Right after saying, “Don’t go borrowing private loans!”

Yeah, right.

The first article I read a few minutes after six a.m. today was about Secretary Duncan’s statement that the Postsecondary Institution Ratings System will go forward – even without the requested 10 million dollars.

Apart from the fact that I still don’t understand how the Department can legitimately spend $10M on ratings, other than on a significantly enhanced and expanded data collection. They might get more support from the community if he was open about such.

Further, according to the Chronicle:

On Tuesday, Mr. Duncan testified before the House education committee about the department’s budget and policy priorities for the coming fiscal year. During that hearing, Rep. Virginia Foxx, a Republican from North Carolina, said the department collects “mounds and mounds of data, but from that we get very little information.”

“We like transparency, and we don’t think we’re getting a lot of transparency from the department,” Ms.

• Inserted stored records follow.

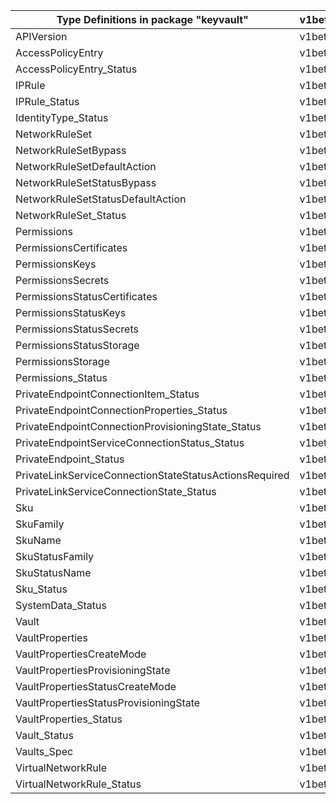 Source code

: | Type Definitions in package "keyvault"                 | v1beta20210401preview |
|--------------------------------------------------------|-----------------------|
| APIVersion                                             | v1beta20210401preview |
| AccessPolicyEntry                                      | v1beta20210401preview |
| AccessPolicyEntry_Status                               | v1beta20210401preview |
| IPRule                                                 | v1beta20210401preview |
| IPRule_Status                                          | v1beta20210401preview |
| IdentityType_Status                                    | v1beta20210401preview |
| NetworkRuleSet                                         | v1beta20210401preview |
| NetworkRuleSetBypass                                   | v1beta20210401preview |
| NetworkRuleSetDefaultAction                            | v1beta20210401preview |
| NetworkRuleSetStatusBypass                             | v1beta20210401preview |
| NetworkRuleSetStatusDefaultAction                      | v1beta20210401preview |
| NetworkRuleSet_Status                                  | v1beta20210401preview |
| Permissions                                            | v1beta20210401preview |
| PermissionsCertificates                                | v1beta20210401preview |
| PermissionsKeys                                        | v1beta20210401preview |
| PermissionsSecrets                                     | v1beta20210401preview |
| PermissionsStatusCertificates                          | v1beta20210401preview |
| PermissionsStatusKeys                                  | v1beta20210401preview |
| PermissionsStatusSecrets                               | v1beta20210401preview |
| PermissionsStatusStorage                               | v1beta20210401preview |
| PermissionsStorage                                     | v1beta20210401preview |
| Permissions_Status                                     | v1beta20210401preview |
| PrivateEndpointConnectionItem_Status                   | v1beta20210401preview |
| PrivateEndpointConnectionProperties_Status             | v1beta20210401preview |
| PrivateEndpointConnectionProvisioningState_Status      | v1beta20210401preview |
| PrivateEndpointServiceConnectionStatus_Status          | v1beta20210401preview |
| PrivateEndpoint_Status                                 | v1beta20210401preview |
| PrivateLinkServiceConnectionStateStatusActionsRequired | v1beta20210401preview |
| PrivateLinkServiceConnectionState_Status               | v1beta20210401preview |
| Sku                                                    | v1beta20210401preview |
| SkuFamily                                              | v1beta20210401preview |
| SkuName                                                | v1beta20210401preview |
| SkuStatusFamily                                        | v1beta20210401preview |
| SkuStatusName                                          | v1beta20210401preview |
| Sku_Status                                             | v1beta20210401preview |
| SystemData_Status                                      | v1beta20210401preview |
| Vault                                                  | v1beta20210401preview |
| VaultProperties                                        | v1beta20210401preview |
| VaultPropertiesCreateMode                              | v1beta20210401preview |
| VaultPropertiesProvisioningState                       | v1beta20210401preview |
| VaultPropertiesStatusCreateMode                        | v1beta20210401preview |
| VaultPropertiesStatusProvisioningState                 | v1beta20210401preview |
| VaultProperties_Status                                 | v1beta20210401preview |
| Vault_Status                                           | v1beta20210401preview |
| Vaults_Spec                                            | v1beta20210401preview |
| VirtualNetworkRule                                     | v1beta20210401preview |
| VirtualNetworkRule_Status                              | v1beta20210401preview |
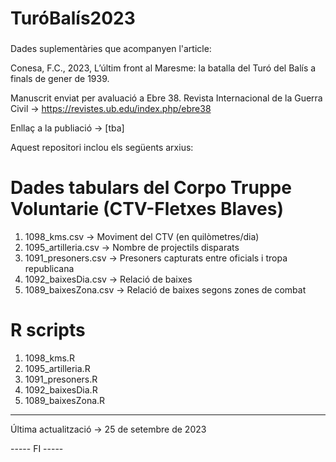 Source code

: ###
# TuróBalís2023
###

Dades suplementàries que acompanyen l'article:

Conesa, F.C., 2023, L’últim front al Maresme: la batalla del Turó del Balís a finals de gener de 1939. 

Manuscrit enviat per avaluació a Ebre 38. Revista Internacional de la Guerra Civil -> https://revistes.ub.edu/index.php/ebre38

Enllaç a la publiació -> [tba] 

Aquest repositori inclou els següents arxius: 

# Dades tabulars del Corpo Truppe Voluntarie (CTV-Fletxes Blaves) 

1. 1098_kms.csv -> Moviment del CTV (en quilòmetres/dia)
2. 1095_artilleria.csv -> Nombre de projectils disparats
3. 1091_presoners.csv -> Presoners capturats entre oficials i tropa republicana
4. 1092_baixesDia.csv -> Relació de baixes
5. 1089_baixesZona.csv -> Relació de baixes segons zones de combat

# R scripts

1. 1098_kms.R 
2. 1095_artilleria.R 
3. 1091_presoners.R 
4. 1092_baixesDia.R
5. 1089_baixesZona.R

-----
Última actualització -> 25 de setembre de 2023


----- FI -----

Foxx said. As an alternative to the college-rating system, she asked why the department did not just “put out useful information and let the public make decisions.”

What Representative Foxx fails to understand is that the Department has already published everything useful it has…plus a lot of other stuff that is less useful. Anything really useful will require new collections..and money. Perhaps at least $10 million. For another $10 million, I am pretty sure the Department could implement IPEDS Unit Record (if it wasn’t outlawed).